▶ WORK INSTRUCTION: When the string "mevcut" occurs in a line of the records, show that line.

▶ DATA FOR THIS TASK:
····················

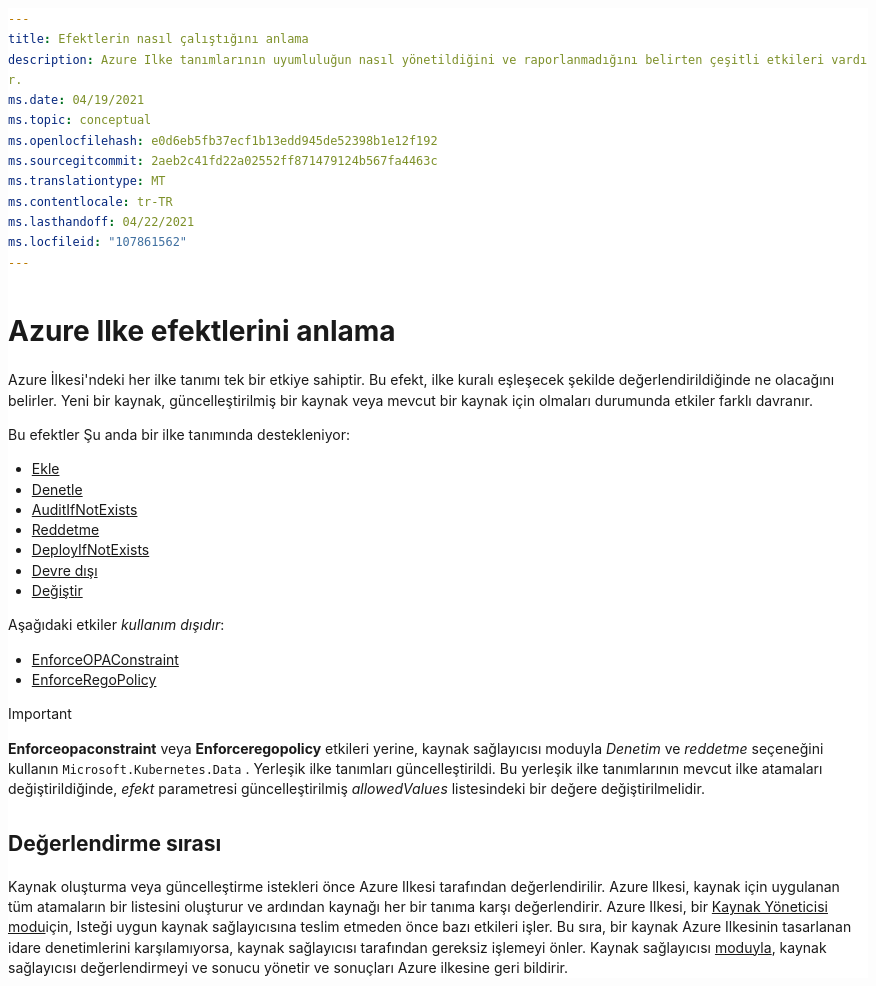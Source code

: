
 ```yaml
---
title: Efektlerin nasıl çalıştığını anlama
description: Azure Ilke tanımlarının uyumluluğun nasıl yönetildiğini ve raporlanmadığını belirten çeşitli etkileri vardır.
ms.date: 04/19/2021
ms.topic: conceptual
ms.openlocfilehash: e0d6eb5fb37ecf1b13edd945de52398b1e12f192
ms.sourcegitcommit: 2aeb2c41fd22a02552ff871479124b567fa4463c
ms.translationtype: MT
ms.contentlocale: tr-TR
ms.lasthandoff: 04/22/2021
ms.locfileid: "107861562"
---
```

# <a name="understand-azure-policy-effects"></a>Azure Ilke efektlerini anlama

Azure İlkesi'ndeki her ilke tanımı tek bir etkiye sahiptir. Bu efekt, ilke kuralı eşleşecek şekilde değerlendirildiğinde ne olacağını belirler. Yeni bir kaynak, güncelleştirilmiş bir kaynak veya mevcut bir kaynak için olmaları durumunda etkiler farklı davranır.

Bu efektler Şu anda bir ilke tanımında destekleniyor:

- [Ekle](#append)
- [Denetle](#audit)
- [AuditIfNotExists](#auditifnotexists)
- [Reddetme](#deny)
- [DeployIfNotExists](#deployifnotexists)
- [Devre dışı](#disabled)
- [Değiştir](#modify)

Aşağıdaki etkiler _kullanım dışıdır_:

- [EnforceOPAConstraint](#enforceopaconstraint)
- [EnforceRegoPolicy](#enforceregopolicy)

> [!IMPORTANT]
> **Enforceopaconstraint** veya **Enforceregopolicy** etkileri yerine, kaynak sağlayıcısı moduyla _Denetim_ ve _reddetme_ seçeneğini kullanın `Microsoft.Kubernetes.Data` . Yerleşik ilke tanımları güncelleştirildi. Bu yerleşik ilke tanımlarının mevcut ilke atamaları değiştirildiğinde, _efekt_ parametresi güncelleştirilmiş _allowedValues_ listesindeki bir değere değiştirilmelidir.

## <a name="order-of-evaluation"></a>Değerlendirme sırası

Kaynak oluşturma veya güncelleştirme istekleri önce Azure Ilkesi tarafından değerlendirilir. Azure Ilkesi, kaynak için uygulanan tüm atamaların bir listesini oluşturur ve ardından kaynağı her bir tanıma karşı değerlendirir. Azure Ilkesi, bir [Kaynak Yöneticisi modu](./definition-structure.md#resource-manager-modes)için, Isteği uygun kaynak sağlayıcısına teslim etmeden önce bazı etkileri işler. Bu sıra, bir kaynak Azure Ilkesinin tasarlanan idare denetimlerini karşılamıyorsa, kaynak sağlayıcısı tarafından gereksiz işlemeyi önler. Kaynak sağlayıcısı [moduyla](./definition-structure.md#resource-provider-modes), kaynak sağlayıcısı değerlendirmeyi ve sonucu yönetir ve sonuçları Azure ilkesine geri bildirir.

····················

▶ RESULT FOR THIS TASK:
Azure İlkesi'ndeki her ilke tanımı tek bir etkiye sahiptir. Bu efekt, ilke kuralı eşleşecek şekilde değerlendirildiğinde ne olacağını belirler. Yeni bir kaynak, güncelleştirilmiş bir kaynak veya mevcut bir kaynak için olmaları durumunda etkiler farklı davranır.
> **Enforceopaconstraint** veya **Enforceregopolicy** etkileri yerine, kaynak sağlayıcısı moduyla _Denetim_ ve _reddetme_ seçeneğini kullanın `Microsoft.Kubernetes.Data` . Yerleşik ilke tanımları güncelleştirildi. Bu yerleşik ilke tanımlarının mevcut ilke atamaları değiştirildiğinde, _efekt_ parametresi güncelleştirilmiş _allowedValues_ listesindeki bir değere değiştirilmelidir.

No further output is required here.